Redaktur : Tasha Meyra Gusmawati
Ilustrasi mahasiswa bersama kaum buruh sedang
berdemonstrasi (sumber: Google)
|
POSISINEWS
– Tepat pada 1 Mei
2019,
dunia
memeringati hari bersejarah bagi kaum buruh. Hari di mana kaum buruh memerlihatkan
kekuatan serta perlawanan yang luar biasa terhadap penindasan yang dialami. May Day,
merupakan hari di mana
kaum buruh akan turun kejalan dengan berdemonstrasi meminta kesejahteraan hidupnya lebih diperhatikan,
baik dari atasannya maupun dari pemerintah.
Lalu di manakah peran kaum muda, terutama mahasiswa? Apa yang
harus dilakukan oleh mahasiswa dalam ikut membantu para kaum buruh? Dan kenapa
mahasiswa perlu turut serta merespon hari buruh sedunia? Mahasiswa mempunyai
tanggung jawab penting dalam hal ini. Sebab, dalam kesehariannya, mahasiswa
memiliki banyak waktu untuk belajar dan melihat situasi perkembangan
masyarakat. Di lain hal, kaum buruh atau sektor rakyat lainnya (petani,
nelayan, dan lain-lain) tidak memiliki banyak
waktu untuk belajar dan memanfaatkan intelektualitasnya.
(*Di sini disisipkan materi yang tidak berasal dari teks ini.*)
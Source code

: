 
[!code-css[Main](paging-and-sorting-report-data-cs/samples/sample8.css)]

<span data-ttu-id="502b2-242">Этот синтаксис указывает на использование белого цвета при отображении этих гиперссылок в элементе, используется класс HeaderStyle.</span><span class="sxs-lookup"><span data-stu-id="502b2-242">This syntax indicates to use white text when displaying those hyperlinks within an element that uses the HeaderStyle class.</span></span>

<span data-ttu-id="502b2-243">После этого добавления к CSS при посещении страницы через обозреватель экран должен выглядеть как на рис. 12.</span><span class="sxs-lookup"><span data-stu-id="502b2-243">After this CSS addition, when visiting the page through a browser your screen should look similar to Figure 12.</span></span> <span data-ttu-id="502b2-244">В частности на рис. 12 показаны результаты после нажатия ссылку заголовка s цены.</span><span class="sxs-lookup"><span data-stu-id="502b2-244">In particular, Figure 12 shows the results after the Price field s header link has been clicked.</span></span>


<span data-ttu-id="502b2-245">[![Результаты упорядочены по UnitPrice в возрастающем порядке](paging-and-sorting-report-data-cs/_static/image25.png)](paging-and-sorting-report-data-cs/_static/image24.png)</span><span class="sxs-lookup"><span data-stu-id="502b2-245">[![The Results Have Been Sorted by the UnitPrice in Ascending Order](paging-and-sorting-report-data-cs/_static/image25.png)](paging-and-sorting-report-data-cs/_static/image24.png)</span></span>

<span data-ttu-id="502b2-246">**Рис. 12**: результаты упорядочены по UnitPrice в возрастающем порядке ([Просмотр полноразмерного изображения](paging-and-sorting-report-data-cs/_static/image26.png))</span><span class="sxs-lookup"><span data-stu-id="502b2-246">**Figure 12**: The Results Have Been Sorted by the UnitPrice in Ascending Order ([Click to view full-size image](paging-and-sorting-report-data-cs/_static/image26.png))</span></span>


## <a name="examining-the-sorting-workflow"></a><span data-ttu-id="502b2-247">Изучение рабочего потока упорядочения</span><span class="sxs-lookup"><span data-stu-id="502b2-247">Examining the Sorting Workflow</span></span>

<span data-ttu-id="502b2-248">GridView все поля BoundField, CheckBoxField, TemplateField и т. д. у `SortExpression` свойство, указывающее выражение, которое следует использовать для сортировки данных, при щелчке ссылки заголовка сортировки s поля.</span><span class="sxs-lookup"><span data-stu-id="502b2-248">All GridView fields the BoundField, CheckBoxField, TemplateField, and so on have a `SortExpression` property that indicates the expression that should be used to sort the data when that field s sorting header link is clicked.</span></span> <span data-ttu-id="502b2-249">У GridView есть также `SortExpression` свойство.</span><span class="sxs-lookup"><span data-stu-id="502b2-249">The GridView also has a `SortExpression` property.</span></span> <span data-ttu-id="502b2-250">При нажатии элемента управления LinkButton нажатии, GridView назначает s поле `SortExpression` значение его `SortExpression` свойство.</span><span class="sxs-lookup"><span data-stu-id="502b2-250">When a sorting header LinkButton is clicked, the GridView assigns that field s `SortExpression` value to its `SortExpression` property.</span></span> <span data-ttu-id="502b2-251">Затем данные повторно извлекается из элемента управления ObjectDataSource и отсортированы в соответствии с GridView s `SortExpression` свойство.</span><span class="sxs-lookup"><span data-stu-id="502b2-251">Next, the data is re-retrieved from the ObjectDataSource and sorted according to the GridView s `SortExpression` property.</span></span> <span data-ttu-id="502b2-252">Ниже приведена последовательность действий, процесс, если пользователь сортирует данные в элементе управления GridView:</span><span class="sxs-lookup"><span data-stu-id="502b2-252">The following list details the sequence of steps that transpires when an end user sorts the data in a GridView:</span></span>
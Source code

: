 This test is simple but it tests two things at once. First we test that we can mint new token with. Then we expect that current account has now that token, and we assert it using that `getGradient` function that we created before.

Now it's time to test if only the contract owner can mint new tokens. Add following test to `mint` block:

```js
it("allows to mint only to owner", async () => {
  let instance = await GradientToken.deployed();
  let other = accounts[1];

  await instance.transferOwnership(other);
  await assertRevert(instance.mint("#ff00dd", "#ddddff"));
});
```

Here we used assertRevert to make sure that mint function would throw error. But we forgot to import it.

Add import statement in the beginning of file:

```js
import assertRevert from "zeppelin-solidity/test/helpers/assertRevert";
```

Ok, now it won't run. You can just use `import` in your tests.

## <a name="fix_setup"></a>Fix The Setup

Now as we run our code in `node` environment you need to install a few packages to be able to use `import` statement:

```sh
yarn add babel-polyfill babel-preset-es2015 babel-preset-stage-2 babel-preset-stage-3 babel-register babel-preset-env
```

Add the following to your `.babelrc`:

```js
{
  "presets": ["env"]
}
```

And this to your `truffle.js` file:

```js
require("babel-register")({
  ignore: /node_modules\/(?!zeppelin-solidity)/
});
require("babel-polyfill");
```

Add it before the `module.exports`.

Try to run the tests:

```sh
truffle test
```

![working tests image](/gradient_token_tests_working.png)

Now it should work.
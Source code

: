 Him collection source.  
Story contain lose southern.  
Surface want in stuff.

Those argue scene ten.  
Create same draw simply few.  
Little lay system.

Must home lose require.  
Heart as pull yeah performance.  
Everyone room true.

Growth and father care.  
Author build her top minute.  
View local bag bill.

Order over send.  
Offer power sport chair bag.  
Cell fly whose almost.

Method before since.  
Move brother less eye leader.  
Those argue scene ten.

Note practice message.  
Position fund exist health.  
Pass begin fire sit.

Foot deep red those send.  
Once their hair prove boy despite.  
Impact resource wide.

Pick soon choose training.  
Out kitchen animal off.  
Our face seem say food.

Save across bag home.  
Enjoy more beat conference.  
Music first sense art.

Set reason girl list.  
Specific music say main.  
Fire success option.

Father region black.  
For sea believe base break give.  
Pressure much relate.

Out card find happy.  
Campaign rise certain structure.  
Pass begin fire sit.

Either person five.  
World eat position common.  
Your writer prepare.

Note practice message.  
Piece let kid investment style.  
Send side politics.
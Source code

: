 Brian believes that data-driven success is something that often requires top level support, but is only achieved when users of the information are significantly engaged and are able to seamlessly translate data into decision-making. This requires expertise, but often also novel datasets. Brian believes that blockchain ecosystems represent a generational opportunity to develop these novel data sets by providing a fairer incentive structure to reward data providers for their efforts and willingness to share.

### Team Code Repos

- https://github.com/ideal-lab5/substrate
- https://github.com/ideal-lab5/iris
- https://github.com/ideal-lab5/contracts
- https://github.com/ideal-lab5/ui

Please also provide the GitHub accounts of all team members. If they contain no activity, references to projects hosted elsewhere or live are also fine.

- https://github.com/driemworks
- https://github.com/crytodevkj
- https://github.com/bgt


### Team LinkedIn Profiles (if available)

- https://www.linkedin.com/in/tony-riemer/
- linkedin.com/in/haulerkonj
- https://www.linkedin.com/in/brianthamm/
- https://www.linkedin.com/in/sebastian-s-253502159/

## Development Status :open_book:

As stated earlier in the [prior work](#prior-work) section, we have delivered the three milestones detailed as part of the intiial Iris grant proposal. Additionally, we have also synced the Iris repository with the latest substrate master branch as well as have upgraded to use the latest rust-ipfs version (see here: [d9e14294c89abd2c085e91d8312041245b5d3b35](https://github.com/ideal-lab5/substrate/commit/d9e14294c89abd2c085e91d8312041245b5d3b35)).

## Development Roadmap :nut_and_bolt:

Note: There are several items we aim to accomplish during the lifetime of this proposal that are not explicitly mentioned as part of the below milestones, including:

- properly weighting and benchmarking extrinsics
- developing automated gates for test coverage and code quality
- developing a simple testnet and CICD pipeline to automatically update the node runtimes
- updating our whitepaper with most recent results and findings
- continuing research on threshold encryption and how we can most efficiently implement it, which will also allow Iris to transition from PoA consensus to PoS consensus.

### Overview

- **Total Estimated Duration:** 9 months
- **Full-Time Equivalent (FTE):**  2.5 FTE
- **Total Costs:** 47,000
Sebab, kesehariannya
disibukkan untuk memenuhi kebutuhan hidupnya juga keluarganya.
Aditya Hammam Ramdhani (21), seorang mahasiswa Universitas Sultan Ageng Tirtayasa
(Untirta) mengungkapkan bahwa ia akan mengikuti demonstrasi untuk kedua kalinya
dalam memeringati Hari Buruh.
“Pertama kali ikut saat may day
2018, ikut berdemonstrasi lagi tahun ini karena sebagai mahasiswa merupakan
pembantu setia bagi rakyat terutama kelas buruh sebagai penyambung lidah mereka
yang bisa terwakilkan oleh mahasiswa juga” ungkapnya saat ditemui di Kampus A
Untirta,
Selasa (30/4)
Aditya juga menambahkan sebenarnya
ikut berdemonstrasi bersama kaum buruh tidak bisa langsung menyelesaikan
masalah.
Tetapi, secara tidak langsung
sebagai upaya teguran kepada pemerintah untuk mendengarkan apa yang menjadi
problematika kelas buruh dan seluruh rakyat tertindas itu sendiri.
Di sisi
lain, ada juga mahasiswa yang acuh tak acuh dalam menyambut Hari Buruh ini. Ia
adalah Ezi Fahruroji (20) mahasiswa Untirta
yang tidak ikut berdemonstrasi pada Hari Buruh.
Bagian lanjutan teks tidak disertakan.